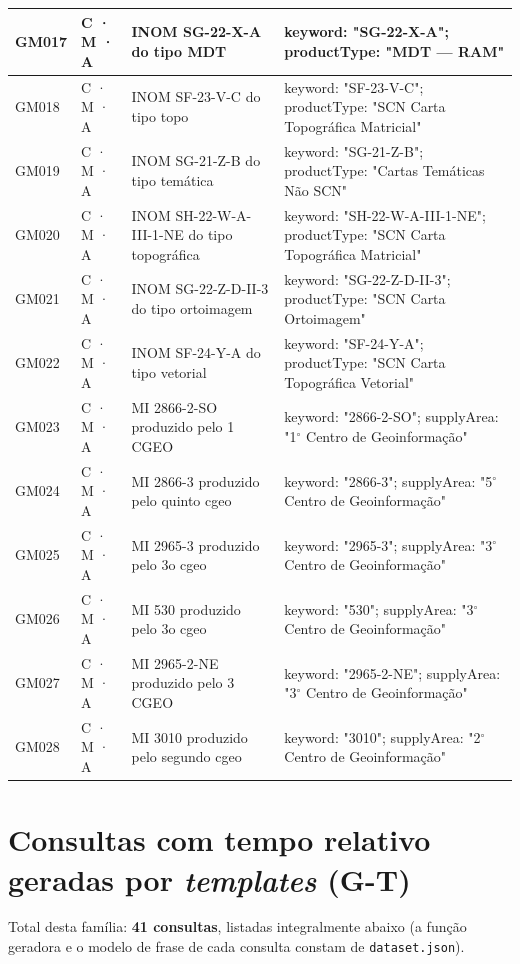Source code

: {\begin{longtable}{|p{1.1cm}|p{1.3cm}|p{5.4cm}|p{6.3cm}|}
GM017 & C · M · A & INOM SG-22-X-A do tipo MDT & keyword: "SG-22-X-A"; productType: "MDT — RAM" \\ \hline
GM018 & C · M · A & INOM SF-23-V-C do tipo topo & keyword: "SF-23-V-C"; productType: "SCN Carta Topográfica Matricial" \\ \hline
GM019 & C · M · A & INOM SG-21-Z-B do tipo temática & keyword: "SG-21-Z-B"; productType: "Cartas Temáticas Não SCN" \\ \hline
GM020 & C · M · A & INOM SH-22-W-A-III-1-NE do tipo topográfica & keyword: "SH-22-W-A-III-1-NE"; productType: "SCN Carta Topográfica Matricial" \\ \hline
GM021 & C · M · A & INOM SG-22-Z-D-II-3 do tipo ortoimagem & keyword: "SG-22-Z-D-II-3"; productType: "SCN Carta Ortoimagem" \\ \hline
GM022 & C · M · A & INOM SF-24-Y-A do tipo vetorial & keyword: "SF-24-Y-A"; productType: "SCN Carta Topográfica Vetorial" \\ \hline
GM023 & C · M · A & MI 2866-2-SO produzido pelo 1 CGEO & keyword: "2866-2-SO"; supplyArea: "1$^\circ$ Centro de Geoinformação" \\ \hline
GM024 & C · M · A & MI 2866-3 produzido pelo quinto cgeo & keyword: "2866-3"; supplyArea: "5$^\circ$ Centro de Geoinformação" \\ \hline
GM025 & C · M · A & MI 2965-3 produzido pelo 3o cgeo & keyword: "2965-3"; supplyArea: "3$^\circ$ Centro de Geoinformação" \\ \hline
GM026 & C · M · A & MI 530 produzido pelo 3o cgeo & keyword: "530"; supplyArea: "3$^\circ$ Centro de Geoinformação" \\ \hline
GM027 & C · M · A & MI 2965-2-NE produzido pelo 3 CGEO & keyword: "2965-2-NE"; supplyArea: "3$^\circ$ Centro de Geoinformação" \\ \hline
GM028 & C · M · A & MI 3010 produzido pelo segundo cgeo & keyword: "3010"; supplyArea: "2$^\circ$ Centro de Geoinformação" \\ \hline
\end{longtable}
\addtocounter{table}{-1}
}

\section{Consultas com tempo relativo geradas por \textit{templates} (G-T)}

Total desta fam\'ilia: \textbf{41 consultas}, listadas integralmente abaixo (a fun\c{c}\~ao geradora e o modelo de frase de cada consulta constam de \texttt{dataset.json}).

========================================

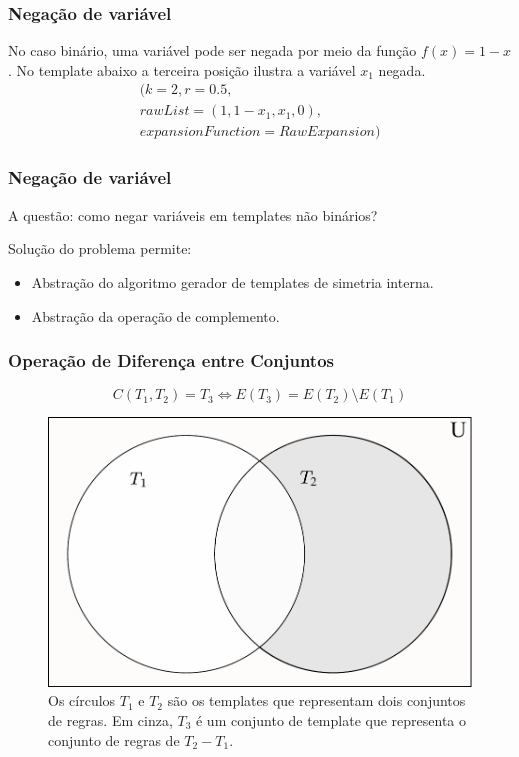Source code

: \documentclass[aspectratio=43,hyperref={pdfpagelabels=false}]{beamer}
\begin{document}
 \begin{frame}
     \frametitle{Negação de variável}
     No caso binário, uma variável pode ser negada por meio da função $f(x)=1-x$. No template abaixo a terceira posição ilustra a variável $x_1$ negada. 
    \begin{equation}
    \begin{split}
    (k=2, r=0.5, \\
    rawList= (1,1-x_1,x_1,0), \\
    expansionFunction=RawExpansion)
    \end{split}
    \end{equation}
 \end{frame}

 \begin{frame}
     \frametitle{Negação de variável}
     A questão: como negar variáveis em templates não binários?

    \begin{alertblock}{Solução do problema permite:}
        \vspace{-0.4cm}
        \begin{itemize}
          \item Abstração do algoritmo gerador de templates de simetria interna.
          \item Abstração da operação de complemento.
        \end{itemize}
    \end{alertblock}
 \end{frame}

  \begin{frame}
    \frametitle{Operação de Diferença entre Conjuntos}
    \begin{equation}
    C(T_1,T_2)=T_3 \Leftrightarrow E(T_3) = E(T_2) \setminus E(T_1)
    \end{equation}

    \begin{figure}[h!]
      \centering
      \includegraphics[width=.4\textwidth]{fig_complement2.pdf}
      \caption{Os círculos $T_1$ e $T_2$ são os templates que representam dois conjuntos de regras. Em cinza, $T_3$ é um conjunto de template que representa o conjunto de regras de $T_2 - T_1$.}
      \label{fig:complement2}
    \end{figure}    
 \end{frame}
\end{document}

========================================

# [What you have to do]
Retype the records above, but only those lines that fall between the line containing "com tempo relativo" and the line containing "listadas integralmente abaixo", with both of those lines included, exactly as written.

# [Solution to this exercise]
\section{Consultas com tempo relativo geradas por \textit{templates} (G-T)}

Total desta fam\'ilia: \textbf{41 consultas}, listadas integralmente abaixo (a fun\c{c}\~ao geradora e o modelo de frase de cada consulta constam de \texttt{dataset.json}).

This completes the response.